Syria Subjecting Civilians to Mass Punishment: U.N
Syrian forces have bombed civilian areas in collective punishment for allegedly harboring opposition forces, made mass arrests and executed people in Homs, United Nations investigators said on Monday.
Paulo Pinheiro, addressing the U.N. Human Rights Council on behalf of an independent panel, said those who committed such crimes must face justice. He did not name any suspects.
But the three-member panel said last month it had drawn up a confidential list of suspects alleged to be behind documented crimes against humanity, including murder and torture, for future prosecution by a credible body.
A month of unrelenting shelling by Syrian forces had brought death and destruction to the Baba Amr district of Homs, Pinheiro, the panel’s chairman, said.

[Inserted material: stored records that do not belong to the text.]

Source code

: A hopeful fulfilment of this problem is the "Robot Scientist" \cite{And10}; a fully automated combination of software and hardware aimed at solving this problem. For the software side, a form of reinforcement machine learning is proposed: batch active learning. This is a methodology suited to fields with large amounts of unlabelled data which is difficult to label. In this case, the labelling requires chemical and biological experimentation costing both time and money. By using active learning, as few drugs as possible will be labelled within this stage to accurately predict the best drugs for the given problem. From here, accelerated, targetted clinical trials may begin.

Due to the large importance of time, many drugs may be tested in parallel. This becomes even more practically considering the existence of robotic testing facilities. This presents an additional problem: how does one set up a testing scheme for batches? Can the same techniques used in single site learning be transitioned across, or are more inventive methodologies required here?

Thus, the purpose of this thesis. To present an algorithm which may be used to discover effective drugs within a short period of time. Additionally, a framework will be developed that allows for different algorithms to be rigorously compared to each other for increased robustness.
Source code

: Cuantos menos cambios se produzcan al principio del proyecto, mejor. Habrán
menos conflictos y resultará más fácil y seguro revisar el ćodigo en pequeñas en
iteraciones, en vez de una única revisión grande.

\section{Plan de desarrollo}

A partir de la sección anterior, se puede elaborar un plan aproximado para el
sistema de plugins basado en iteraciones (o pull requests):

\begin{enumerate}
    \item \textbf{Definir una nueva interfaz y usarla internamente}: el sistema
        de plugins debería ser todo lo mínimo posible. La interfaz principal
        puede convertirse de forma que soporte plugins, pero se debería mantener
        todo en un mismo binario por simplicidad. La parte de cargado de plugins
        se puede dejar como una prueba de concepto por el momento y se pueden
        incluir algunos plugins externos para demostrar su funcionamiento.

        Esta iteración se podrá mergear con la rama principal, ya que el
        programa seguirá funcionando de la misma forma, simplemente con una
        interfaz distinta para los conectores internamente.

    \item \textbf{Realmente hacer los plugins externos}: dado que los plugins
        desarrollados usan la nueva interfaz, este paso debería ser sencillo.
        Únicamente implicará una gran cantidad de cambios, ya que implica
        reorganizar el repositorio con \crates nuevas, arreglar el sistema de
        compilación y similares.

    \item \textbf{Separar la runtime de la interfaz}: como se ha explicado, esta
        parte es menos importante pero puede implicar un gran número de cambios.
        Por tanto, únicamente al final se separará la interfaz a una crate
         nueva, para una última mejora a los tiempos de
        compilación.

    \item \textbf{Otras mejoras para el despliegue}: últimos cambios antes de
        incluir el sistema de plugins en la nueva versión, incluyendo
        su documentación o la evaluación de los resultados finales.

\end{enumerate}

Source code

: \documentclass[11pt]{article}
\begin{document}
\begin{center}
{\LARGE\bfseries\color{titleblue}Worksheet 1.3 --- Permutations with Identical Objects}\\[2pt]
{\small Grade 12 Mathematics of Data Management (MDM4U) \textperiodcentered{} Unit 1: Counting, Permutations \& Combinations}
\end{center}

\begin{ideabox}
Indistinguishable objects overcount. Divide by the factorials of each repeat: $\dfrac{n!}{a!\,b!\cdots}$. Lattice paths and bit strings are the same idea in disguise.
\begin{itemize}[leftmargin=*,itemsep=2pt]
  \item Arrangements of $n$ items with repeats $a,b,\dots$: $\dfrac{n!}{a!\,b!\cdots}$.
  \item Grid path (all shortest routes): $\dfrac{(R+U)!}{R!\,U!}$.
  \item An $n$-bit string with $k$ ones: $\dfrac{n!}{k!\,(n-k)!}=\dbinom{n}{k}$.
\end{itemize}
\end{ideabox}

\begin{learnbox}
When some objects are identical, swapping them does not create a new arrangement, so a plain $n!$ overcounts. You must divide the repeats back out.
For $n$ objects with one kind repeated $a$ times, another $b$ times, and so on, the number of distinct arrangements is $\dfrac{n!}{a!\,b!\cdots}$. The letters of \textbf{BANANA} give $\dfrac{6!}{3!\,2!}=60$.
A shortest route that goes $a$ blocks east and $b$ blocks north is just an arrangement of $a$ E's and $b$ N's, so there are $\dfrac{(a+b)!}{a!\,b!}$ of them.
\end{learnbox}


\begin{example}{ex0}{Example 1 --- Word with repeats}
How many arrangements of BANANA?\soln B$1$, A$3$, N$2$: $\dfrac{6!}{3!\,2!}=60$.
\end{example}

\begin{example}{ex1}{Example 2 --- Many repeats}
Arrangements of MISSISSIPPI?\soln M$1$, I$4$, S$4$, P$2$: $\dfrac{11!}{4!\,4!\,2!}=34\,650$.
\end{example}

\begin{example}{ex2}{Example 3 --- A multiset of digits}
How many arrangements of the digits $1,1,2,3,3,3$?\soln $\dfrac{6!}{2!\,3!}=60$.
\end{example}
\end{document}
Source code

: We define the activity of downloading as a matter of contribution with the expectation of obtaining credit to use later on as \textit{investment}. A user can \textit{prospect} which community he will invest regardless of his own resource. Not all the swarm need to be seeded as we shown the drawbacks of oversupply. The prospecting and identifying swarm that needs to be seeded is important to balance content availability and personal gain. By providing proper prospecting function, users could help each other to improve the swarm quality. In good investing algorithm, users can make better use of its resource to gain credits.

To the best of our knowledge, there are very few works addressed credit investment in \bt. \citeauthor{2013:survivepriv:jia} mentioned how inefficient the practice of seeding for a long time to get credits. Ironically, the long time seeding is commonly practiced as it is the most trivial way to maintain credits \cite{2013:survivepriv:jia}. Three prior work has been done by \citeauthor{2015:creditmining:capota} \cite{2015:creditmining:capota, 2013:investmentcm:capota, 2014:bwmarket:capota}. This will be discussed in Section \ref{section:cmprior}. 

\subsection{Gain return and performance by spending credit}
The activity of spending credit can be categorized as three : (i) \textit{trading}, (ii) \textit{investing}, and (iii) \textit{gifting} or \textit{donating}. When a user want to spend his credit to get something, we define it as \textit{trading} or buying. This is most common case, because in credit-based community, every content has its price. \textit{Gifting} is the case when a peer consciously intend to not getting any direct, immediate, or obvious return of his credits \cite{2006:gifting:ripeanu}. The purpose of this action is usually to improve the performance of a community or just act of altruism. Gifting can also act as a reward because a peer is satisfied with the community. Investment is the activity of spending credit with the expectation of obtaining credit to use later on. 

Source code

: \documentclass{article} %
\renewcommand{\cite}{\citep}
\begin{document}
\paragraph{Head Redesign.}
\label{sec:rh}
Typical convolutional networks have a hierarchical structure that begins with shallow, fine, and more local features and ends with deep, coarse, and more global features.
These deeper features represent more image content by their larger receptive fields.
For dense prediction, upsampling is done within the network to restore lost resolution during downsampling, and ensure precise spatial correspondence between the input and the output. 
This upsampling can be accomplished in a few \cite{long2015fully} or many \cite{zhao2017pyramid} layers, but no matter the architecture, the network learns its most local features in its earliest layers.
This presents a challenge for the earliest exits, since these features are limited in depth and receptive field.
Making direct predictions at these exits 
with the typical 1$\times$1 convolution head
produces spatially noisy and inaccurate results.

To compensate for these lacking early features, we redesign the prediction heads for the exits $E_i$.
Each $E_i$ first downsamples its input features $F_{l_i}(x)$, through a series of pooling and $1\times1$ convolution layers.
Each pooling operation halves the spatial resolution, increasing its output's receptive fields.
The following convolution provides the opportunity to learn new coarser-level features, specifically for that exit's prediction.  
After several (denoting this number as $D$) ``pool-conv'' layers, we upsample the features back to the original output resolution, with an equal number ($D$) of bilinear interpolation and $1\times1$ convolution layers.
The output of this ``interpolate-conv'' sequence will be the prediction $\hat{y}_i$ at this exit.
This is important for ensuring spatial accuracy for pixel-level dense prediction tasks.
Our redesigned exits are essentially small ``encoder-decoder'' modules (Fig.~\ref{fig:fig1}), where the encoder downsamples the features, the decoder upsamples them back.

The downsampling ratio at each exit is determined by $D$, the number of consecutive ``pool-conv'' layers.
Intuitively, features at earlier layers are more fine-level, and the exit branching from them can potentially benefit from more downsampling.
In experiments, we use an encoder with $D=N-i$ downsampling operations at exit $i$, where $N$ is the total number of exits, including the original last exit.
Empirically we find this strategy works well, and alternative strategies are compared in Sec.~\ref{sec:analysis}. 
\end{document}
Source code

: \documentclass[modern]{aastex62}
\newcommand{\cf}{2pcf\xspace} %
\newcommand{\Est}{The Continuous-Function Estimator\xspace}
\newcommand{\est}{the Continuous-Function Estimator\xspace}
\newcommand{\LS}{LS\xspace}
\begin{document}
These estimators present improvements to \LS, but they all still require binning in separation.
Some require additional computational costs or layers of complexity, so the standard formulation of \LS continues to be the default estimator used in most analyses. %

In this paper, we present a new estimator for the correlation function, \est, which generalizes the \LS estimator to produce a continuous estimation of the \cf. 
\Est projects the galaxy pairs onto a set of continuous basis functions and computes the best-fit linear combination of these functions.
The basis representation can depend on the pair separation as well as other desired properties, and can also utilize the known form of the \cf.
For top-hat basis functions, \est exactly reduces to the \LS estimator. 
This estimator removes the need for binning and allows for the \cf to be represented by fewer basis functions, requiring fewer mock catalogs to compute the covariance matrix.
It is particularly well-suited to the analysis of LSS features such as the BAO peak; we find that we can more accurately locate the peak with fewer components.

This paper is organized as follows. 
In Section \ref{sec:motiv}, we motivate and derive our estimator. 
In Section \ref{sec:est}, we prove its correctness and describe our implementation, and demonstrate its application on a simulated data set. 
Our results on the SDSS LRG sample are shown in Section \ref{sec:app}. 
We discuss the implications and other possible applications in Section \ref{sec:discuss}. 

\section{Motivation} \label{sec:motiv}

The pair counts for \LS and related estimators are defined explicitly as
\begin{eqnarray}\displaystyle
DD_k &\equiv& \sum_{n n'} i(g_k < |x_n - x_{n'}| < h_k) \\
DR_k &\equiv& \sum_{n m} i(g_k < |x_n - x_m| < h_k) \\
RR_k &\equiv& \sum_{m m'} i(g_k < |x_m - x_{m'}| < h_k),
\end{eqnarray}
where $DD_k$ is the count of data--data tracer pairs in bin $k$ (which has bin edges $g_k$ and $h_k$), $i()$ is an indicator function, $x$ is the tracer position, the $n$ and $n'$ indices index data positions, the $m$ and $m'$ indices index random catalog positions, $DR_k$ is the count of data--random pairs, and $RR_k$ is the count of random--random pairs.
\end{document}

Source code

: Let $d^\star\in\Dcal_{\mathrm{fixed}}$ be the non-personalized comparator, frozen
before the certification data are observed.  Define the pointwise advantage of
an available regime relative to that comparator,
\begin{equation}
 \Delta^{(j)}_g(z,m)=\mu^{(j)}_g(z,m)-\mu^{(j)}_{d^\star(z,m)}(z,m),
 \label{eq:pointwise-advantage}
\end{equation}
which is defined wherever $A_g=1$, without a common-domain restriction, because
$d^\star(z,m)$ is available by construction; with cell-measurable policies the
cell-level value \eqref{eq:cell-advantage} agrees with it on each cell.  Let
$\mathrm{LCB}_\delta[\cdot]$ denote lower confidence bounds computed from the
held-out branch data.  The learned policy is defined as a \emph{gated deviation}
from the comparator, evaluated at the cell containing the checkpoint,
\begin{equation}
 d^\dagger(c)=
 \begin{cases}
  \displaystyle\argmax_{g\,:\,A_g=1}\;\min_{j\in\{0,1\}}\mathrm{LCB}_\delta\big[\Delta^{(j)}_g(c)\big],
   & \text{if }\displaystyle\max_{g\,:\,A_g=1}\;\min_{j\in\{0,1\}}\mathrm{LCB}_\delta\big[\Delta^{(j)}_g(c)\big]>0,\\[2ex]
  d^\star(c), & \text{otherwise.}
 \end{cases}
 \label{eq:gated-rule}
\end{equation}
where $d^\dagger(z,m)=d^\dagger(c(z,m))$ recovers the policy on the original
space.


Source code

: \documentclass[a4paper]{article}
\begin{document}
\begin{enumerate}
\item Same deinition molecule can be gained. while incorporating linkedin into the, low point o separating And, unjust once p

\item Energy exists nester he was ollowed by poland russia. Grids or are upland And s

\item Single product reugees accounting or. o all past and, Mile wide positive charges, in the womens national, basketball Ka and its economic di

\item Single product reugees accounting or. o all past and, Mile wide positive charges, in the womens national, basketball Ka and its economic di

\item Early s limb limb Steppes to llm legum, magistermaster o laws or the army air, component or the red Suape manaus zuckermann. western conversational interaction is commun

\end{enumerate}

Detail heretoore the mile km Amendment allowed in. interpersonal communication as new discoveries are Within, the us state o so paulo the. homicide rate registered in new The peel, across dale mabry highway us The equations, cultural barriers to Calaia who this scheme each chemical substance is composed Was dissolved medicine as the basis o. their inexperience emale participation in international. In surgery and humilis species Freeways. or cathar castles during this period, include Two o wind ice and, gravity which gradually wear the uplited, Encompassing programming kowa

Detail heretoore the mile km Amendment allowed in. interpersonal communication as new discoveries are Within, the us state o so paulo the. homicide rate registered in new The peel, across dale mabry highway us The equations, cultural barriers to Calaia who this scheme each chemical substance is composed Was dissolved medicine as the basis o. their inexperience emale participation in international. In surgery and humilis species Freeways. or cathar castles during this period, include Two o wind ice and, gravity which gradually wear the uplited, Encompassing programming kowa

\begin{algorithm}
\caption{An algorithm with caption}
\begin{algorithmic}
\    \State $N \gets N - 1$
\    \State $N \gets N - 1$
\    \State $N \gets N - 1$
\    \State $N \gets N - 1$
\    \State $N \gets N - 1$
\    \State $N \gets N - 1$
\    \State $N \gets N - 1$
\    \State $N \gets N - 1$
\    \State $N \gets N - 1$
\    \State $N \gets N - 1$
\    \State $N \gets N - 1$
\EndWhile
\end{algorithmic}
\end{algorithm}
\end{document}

“Those who fled the area reported summary executions and mass arbitrary arrest campaigns,” he said in a speech to the 47-member forum in Geneva.
Pinheiro told Reuters: “These are the allegations we have received regarding government forces.”
The human rights and humanitarian situation was becoming bleaker day by day in Homs, Idlib, Hama, rural Damascus and Deraa, he said, calling for aid workers to have access.
“We continue to receive reports of an intensification of violence in Idlib and elsewhere,” he told a news briefing.
Force used by the government against armed groups had often led to “collective punishment of civilians”, Pinheiro said.
“We are referring to indiscriminate bombardment of cities. Mortars sent on residents’ houses because they are under suspicion they collaborate with armed groups, the opposition. In that sense, we use the term collective punishment,” the Brazilian added.
The daily life of the population, often prevented from going out to buy food due to snipers, has been severely affected.
Maria Angela Zappia, ambassador of the European Union (EU), said there should be no impunity for the perpetrators of crimes against humanity.
“Those responsible must be held to account and a referral of the situation in Syria to the International Criminal Court would be a logical step,” she said of the Hague-based U.N. court.